Gran parte de mi vida ha implicado aprender a moverme entre distintos idiomas, culturas y formas de pertenecer.
Sé lo que puede sentirse vivir entre mundos.
Aprender a adaptarse.
Cargar responsabilidades desde temprana edad.
Encontrar fuerza en la comunidad.
Y construir un camino propio mientras intentas honrar de dónde vienes.
Estas experiencias no son el centro de este espacio, pero sí han moldeado la forma en que escucho, acompaño y entiendo las historias que las personas traen consigo.
Mi forma de entender la sanación
Creo que nuestro bienestar no existe aislado de nuestras relaciones, comunidades, culturas ni de los sistemas que impactan nuestras vidas.
Por eso, mi trabajo integra perspectivas informadas por trauma, apego, justicia social, humildad cultural y prácticas terapéuticas basadas en evidencia.
No creo que las personas puedan reducirse a un diagnóstico.
Tampoco creo que sanar signifique convertirse en alguien diferente.
Para mí, la terapia puede ser un espacio para comprender tu historia con mayor compasión, reconocer tus fortalezas y construir nuevas formas de relacionarte contigo mismx y con quienes te rodean.
Soy Licenciada en Trabajo Social Clínico (LCSW) en Colorado.
Durante más de siete años he tenido el privilegio de acompañar a personas, jóvenes y familias en momentos profundamente humanos de sus vidas.
He trabajado en refugios para sobrevivientes de violencia doméstica, hospitales, escuelas, clínicas integradas de salud, organizaciones comunitarias y espacios terapéuticos bilingües. He acompañado a personas atravesando pérdidas, violencia, migración, crisis, cambios importantes y procesos de recuperación. Pero si algo me ha enseñado este trabajo, es que pocas historias son tan simples como parecen al principio.
Con frecuencia aquello que una persona describe como un problema tiene raíces mucho más profundas.

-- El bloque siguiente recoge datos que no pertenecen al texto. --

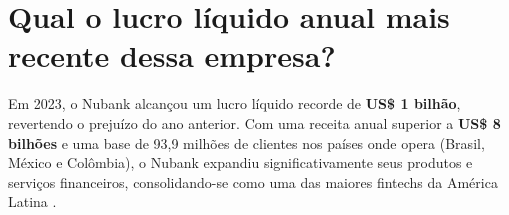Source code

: \section{Qual o lucro líquido anual mais recente dessa empresa?}

Em 2023, o Nubank alcançou um lucro líquido recorde de \textbf{US\$ 1 bilhão}, revertendo o prejuízo do ano anterior. Com uma receita anual superior a \textbf{US\$ 8 bilhões} e uma base de 93,9 milhões de clientes nos países onde opera (Brasil, México e Colômbia), o Nubank expandiu significativamente seus produtos e serviços financeiros, consolidando-se como uma das maiores fintechs da América Latina \cite{nubank2023resultados}.

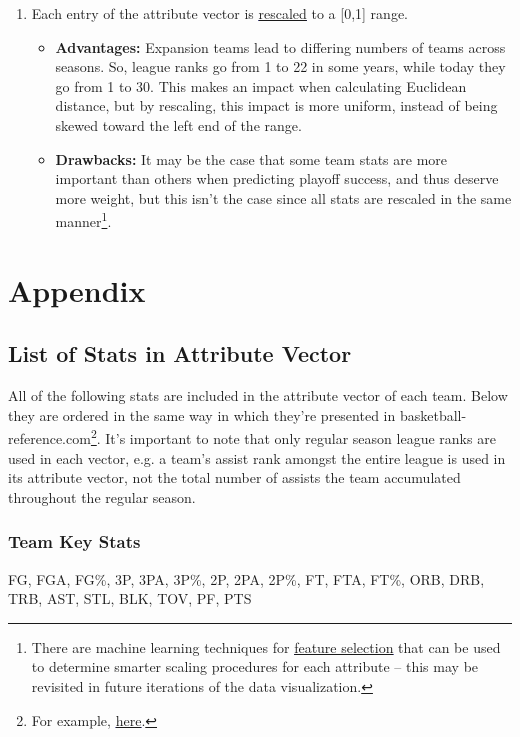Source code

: \documentclass[a4paper,11pt]{article}
\begin{document}
\begin{enumerate}
\item Each entry of the attribute vector is \textcolor{blue}{\underline{\href{http://en.wikipedia.org/wiki/Feature_scaling\#Methods}{rescaled}}} to a [0,1] range. 
\begin{itemize}
\item \textbf{Advantages:} Expansion teams lead to differing numbers of teams across seasons. So, league ranks go from 1 to 22 in some years, while today they go from 1 to 30. This makes an impact when calculating Euclidean distance, but by rescaling, this impact is more uniform, instead of being skewed toward the left end of the range. 
\item \textbf{Drawbacks:} It may be the case that some team stats are more important than others when predicting playoff success, and thus deserve more weight, but this isn't the case since all stats are rescaled in the same manner\footnote{There are machine learning techniques for \textcolor{blue}{\underline{\href{http://en.wikipedia.org/wiki/Feature_selection}{feature selection}}} that can be used to determine smarter scaling procedures for each attribute -- this may be revisited in future iterations of the data visualization.}.
\end{itemize}
 
\end{enumerate}


\section{Appendix}
\subsection{List of Stats in Attribute Vector}
	All of the following stats are included in the attribute vector of each team. Below they are ordered in the same way in which they're presented in basketball-reference.com\footnote{For example, \textcolor{blue}{\underline{\href{http://www.basketball-reference.com/teams/BOS/2014.html\#all_team_stats}{here}}}.}. It's important to note that only regular season league ranks are used in each vector, e.g. a team's assist rank amongst the entire league is used in its attribute vector, not the total number of assists the team accumulated throughout the regular season.												

\subsubsection{Team Key Stats}
FG, FGA, FG\%, 3P, 3PA, 3P\%, 2P, 2PA, 2P\%, FT, FTA, FT\%, ORB, DRB, TRB, AST, STL, BLK, TOV, PF, PTS
\end{document}
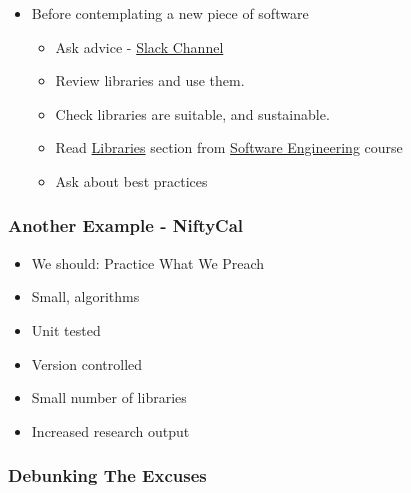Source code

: \begin{itemize}
\itemsep1pt\parskip0pt
\item
  Before contemplating a new piece of software

  \begin{itemize}
  \itemsep1pt\parskip0pt
  \item
    Ask advice - \href{https://ucl-programming-hub.slack.com/}{Slack
    Channel}
  \item
    Review libraries and use them.
  \item
    Check libraries are suitable, and sustainable.
  \item
    Read
    \href{http://development.rc.ucl.ac.uk/training/engineering/ch04packaging/01Libraries.html}{Libraries}
    section from
    \href{http://github-pages.ucl.ac.uk/rsd-engineeringcourse/}{Software
    Engineering} course
  \item
    Ask about best practices
  \end{itemize}
\end{itemize}

\subsubsection{Another Example -
NiftyCal}\label{another-example---niftycal}

\begin{itemize}
\itemsep1pt\parskip0pt
\item
  We should: Practice What We Preach
\item
  Small, algorithms
\item
  Unit tested
\item
  Version controlled
\item
  Small number of libraries
\item
  Increased research output
\end{itemize}

\subsubsection{Debunking The Excuses}\label{debunking-the-excuses}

A veces el agotamiento tiene que ver con años de responsabilidad. La ansiedad con generaciones de incertidumbre. La dificultad para poner límites con una historia donde cuidar de otrxs siempre fue necesario para sobrevivir.
He aprendido que muchas de las estrategias que hoy generan sufrimiento alguna vez ayudaron a alguien a salir adelante. Y que comprender esa diferencia puede cambiar por completo la manera en que nos relacionamos con nosotrxs mismxs.
Este trabajo también me ha enseñado que las personas poseen una enorme capacidad para transformarse cuando encuentran espacios donde no necesitan defender, justificar o demostrar quiénes son.
Por eso procuro acercarme a cada historia con curiosidad, respeto y humildad. Porque después de todos estos años sigo convencida de que cada persona es experta en su propia experiencia, y que mi papel no es definir su camino, sino acompañarla mientras descubre qué dirección quiere tomar.
Mi experiencia profesional
Algunas cosas que continúan moldeando mi forma de acompañar
Con los años he dejado de buscar explicaciones simples para experiencias complejas. La vida me ha enseñado que dos cosas aparentemente opuestas pueden ser ciertas al mismo tiempo.
Podemos amar profundamente a alguien y reconocer que nos ha lastimado. Sentir gratitud por nuestra historia y también dolor por aquello que nos costó. Extrañar algo que ya no queremos de regreso. Sentir miedo mientras damos pasos importantes hacia adelante.
He aprendido que gran parte del sufrimiento humano surge cuando intentamos encajar nuestras experiencias en categorías demasiado pequeñas para contenerlas.
Fuerte o vulnerable. Agradecidx o enojadx. Sanadx o heridx.
Como si tuviéramos que elegir una sola versión de nosotrxs mismxs. Pero las personas rara vez vivimos de esa manera.
También he aprendido que sanar no siempre implica cerrar capítulos. A veces implica aprender a leerlos de otra forma.
Encontrar significado donde antes solo había culpa. Reconocer protección donde antes solo veíamos supervivencia.
Nombrar heridas sin convertirlas en nuestra identidad.
Y permitirnos ser más grandes que las historias que nos han contado sobre quiénes deberíamos ser.
Estas comprensiones no provienen únicamente de la formación clínica.
Han surgido de la comunidad, de las relaciones, de escuchar cientos de historias y de continuar aprendiendo de mi propia humanidad.
Es desde ese lugar, profundamente imperfecto y profundamente comprometido, que busco acompañar a quienes llegan a este espacio.